En Japón, en cambio, casi se muere de frío y de pena durante su primer invierno. Así que imitó a su admirado Pierre Loti y se compró una esposa japonesa. En realidad se la consiguieron los alumnos de la escuela donde enseñaba inglés, para no quedarse sin maestro. Para su propio asombro, Lafcadio se enamoró de aquella japonesa tal como se había enamorado del Japón: nunca logró entenderlo a fondo, nunca dominó la lengua, los kwaidan o cuentos de fantasmas que lo hicieron famoso se los contaban su esposa y sus alumnos, y él los transcribía en versión descaradamente libre. Pero a la vez detestaba cada avance occidental sobre las costumbres japonesas, escarnecía Tokio como había escarnecido las grandes ciudades de América y temía que al enseñar inglés a sus alumnos ellos se fueran haciendo cada vez menos japoneses. Mientras tanto no hacía el menor esfuerzo por mejorar su rudimentario manejo del idioma. En suma, Japón y Lafcadio se recelaban mutuamente porque ninguno terminaba de entender al otro. Japón lo aceptó por fin como uno de los suyos, incluso le dio la nacionalidad (y acto seguido le bajó el sueldo a la mitad, porque a los extranjeros que trabajaban en la enseñanza les pagaban doble). El decía que no lo entendían; yo creo que lo entendían demasiado bien. Ese era el precio que le cobraban por oponerse a la modernización del país: lo hacían japonés. Y él se vengaba inventando el “verdadero” Japón tal como reescribía a su antojo las leyendas de fantasmas que se hacía relatar.

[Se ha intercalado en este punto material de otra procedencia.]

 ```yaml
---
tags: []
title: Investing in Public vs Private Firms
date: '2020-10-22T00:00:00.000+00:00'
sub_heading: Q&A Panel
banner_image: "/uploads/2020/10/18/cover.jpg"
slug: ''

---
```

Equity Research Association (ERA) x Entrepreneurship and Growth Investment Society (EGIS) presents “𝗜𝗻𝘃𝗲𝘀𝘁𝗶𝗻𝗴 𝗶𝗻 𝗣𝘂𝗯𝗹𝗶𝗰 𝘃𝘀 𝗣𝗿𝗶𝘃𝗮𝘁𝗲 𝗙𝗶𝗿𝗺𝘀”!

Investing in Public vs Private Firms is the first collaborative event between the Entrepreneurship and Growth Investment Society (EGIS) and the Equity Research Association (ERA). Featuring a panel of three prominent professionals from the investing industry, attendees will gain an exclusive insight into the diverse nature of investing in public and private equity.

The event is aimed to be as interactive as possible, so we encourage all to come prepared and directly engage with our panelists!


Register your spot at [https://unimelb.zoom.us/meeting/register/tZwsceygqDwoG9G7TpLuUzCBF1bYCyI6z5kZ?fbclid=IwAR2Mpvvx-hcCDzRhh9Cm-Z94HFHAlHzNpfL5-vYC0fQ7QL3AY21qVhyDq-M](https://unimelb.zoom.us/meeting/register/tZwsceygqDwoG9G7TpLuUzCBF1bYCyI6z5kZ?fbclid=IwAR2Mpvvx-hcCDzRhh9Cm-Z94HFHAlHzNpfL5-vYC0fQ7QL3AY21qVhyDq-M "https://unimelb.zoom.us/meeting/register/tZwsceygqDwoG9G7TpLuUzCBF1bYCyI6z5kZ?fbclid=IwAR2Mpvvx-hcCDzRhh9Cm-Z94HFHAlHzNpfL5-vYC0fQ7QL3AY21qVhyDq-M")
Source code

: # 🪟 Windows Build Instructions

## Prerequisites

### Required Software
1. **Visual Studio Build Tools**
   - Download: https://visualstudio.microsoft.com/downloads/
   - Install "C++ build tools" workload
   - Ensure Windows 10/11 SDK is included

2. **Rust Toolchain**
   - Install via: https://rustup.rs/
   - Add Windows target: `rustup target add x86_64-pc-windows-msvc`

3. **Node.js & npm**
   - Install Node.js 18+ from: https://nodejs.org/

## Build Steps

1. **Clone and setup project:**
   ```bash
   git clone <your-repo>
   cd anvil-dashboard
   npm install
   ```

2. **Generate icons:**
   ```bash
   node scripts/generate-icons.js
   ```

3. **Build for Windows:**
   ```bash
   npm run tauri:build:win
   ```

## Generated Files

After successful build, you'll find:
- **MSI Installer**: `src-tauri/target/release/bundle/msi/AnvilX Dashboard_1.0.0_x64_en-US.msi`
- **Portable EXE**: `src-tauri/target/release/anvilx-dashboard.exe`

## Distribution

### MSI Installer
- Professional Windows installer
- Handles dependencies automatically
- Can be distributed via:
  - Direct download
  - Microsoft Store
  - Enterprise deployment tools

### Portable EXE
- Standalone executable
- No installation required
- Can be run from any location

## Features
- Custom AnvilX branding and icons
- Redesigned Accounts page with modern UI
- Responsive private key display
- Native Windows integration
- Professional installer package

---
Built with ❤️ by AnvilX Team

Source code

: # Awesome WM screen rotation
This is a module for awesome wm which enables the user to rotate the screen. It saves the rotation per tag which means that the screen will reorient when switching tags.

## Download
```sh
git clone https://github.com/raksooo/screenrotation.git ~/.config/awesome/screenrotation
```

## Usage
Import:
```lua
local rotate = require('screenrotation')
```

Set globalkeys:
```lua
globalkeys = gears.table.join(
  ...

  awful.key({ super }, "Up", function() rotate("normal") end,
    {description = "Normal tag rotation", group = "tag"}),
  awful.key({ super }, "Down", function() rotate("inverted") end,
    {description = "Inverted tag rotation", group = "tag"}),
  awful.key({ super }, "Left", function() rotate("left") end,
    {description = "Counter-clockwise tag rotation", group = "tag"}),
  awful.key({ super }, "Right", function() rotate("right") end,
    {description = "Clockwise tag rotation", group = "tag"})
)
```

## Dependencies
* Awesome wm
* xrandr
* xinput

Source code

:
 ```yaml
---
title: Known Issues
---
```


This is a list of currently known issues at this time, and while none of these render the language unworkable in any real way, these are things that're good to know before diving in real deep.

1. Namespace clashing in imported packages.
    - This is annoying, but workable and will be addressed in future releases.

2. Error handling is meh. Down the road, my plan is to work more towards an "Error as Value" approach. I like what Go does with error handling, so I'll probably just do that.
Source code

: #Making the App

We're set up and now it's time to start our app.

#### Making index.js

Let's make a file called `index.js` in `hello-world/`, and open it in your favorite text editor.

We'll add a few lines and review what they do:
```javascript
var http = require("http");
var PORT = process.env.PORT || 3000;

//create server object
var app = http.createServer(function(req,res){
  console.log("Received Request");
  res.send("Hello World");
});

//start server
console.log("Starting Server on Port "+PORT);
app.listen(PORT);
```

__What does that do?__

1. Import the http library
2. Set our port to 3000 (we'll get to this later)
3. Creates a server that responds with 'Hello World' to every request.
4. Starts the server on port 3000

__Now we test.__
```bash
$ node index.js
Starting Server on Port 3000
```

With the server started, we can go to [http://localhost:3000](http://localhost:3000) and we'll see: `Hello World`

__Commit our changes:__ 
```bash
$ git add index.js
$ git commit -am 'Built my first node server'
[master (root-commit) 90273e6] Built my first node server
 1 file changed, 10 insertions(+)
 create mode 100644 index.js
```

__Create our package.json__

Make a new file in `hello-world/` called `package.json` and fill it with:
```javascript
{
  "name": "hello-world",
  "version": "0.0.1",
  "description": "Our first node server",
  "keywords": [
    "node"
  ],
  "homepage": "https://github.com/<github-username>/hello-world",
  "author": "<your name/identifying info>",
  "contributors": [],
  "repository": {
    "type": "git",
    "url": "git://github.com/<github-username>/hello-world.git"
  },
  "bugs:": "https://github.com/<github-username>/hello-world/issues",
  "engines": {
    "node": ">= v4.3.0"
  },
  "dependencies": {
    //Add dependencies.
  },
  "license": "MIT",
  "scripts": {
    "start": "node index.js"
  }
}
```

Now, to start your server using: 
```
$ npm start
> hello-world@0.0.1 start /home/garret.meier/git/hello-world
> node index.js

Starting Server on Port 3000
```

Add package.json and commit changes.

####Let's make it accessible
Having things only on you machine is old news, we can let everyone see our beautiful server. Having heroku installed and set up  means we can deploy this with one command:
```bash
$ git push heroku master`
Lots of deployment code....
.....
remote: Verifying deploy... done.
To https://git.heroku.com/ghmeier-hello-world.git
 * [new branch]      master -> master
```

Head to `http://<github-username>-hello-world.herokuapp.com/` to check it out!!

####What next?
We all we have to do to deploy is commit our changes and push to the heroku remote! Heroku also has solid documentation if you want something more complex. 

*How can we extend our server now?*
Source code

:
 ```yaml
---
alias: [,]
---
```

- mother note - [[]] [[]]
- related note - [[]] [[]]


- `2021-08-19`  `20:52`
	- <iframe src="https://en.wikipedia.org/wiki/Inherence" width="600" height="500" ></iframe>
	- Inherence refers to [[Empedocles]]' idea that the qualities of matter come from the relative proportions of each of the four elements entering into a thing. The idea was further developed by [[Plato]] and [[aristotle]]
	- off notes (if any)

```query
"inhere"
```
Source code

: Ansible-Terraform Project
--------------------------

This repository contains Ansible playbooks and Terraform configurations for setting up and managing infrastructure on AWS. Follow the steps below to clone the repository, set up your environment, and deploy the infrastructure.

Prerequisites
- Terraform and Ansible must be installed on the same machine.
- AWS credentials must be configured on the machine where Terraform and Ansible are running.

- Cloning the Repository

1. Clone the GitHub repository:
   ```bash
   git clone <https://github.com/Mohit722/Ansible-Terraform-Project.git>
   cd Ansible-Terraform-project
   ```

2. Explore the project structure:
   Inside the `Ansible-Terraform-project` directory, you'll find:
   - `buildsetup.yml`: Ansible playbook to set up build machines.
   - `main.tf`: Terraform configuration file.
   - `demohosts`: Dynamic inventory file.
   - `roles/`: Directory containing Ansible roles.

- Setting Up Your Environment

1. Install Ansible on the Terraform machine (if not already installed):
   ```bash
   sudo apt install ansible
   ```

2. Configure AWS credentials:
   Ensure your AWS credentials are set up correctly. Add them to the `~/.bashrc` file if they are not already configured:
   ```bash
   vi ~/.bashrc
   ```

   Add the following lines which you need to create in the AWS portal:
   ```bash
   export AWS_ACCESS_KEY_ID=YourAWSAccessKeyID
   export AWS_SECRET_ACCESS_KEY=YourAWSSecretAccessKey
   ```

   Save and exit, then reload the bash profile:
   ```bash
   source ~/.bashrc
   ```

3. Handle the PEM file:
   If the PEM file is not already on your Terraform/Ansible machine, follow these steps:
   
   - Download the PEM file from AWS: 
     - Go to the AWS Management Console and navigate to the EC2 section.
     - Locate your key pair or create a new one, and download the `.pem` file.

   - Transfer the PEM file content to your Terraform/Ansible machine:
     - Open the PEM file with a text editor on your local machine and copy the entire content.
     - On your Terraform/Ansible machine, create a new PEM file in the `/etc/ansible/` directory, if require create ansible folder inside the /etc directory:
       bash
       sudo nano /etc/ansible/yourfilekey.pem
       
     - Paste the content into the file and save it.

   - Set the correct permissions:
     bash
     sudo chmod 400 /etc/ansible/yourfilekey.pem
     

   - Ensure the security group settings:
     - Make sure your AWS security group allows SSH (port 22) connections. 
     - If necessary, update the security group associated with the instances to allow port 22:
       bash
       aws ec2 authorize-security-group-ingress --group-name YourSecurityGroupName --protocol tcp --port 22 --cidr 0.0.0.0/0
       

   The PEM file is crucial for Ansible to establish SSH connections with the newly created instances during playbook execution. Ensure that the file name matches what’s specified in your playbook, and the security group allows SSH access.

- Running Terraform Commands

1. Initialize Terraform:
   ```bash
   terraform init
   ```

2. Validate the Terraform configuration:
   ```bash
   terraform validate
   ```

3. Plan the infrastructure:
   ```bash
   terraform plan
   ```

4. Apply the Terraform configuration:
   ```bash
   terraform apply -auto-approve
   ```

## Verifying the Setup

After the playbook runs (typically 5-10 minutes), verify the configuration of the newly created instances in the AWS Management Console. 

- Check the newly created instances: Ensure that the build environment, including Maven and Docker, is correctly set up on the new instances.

Alguna vez ofendió a su esposa y a sus alumnos cuando comentó, mientras recorría los venerados santuarios budistas de Kioto: “Los verdaderos templos son los jardines de los templos”. Cuando llegó en cuatro patas a la cumbre del Monte Fuji (“El guía me ruega que mantenga cerrada mi honorable boca y respire sólo con mi honorable nariz”) y contempló a su alrededor la enorme boca del cráter que según los textos budistas representaba los pétalos abiertos del capullo del Loto Sagrado, lo primero que atinó a pensar, agotado y furioso, fue: “Ningún lugar de este mundo puede ser más horrible, más atrozmente lúgubre, que la punta carbonizada del loto cuando se está sobre ella”. Como había llegado tarde, no consiguió un buen lugar para contemplar la salida del sol: “Otros peregrinos, más madrugadores que yo, ocupan el peñasco más alto. Desde donde estoy puedo ver sus rostros vueltos al tremendo Este, mientras dan palmadas a la manera sintoísta y saludan al Sol Naciente”. Ni él mismo registra la ironía. Mientras nos dice que “ningún detalle de este momento habrá de desvanecerse hasta que el polvo de estos ojos se mezcle con el polvo de los millones de ojos que, antes que nosotros, contemplaron el nacimiento del sol desde la cumbre del Fuji”, en realidad no está viendo el sol. Con los pies congelados, el cuerpo entumecido y las manos llagadas de ampollas, Lafcadio estaba unos pasos más abajo que los demás, en la zona aún cubierta de sombra, y no se daba cuenta de que, por contemplar la devoción de los fieles, el reflejo de la luz en sus rostros, estaba dándole la espalda a aquel Sol Naciente al que en ese momento rendían sus respetos todos los peregrinos que habían escalado el Monte Fuji aquella jornada. Todos, menos él.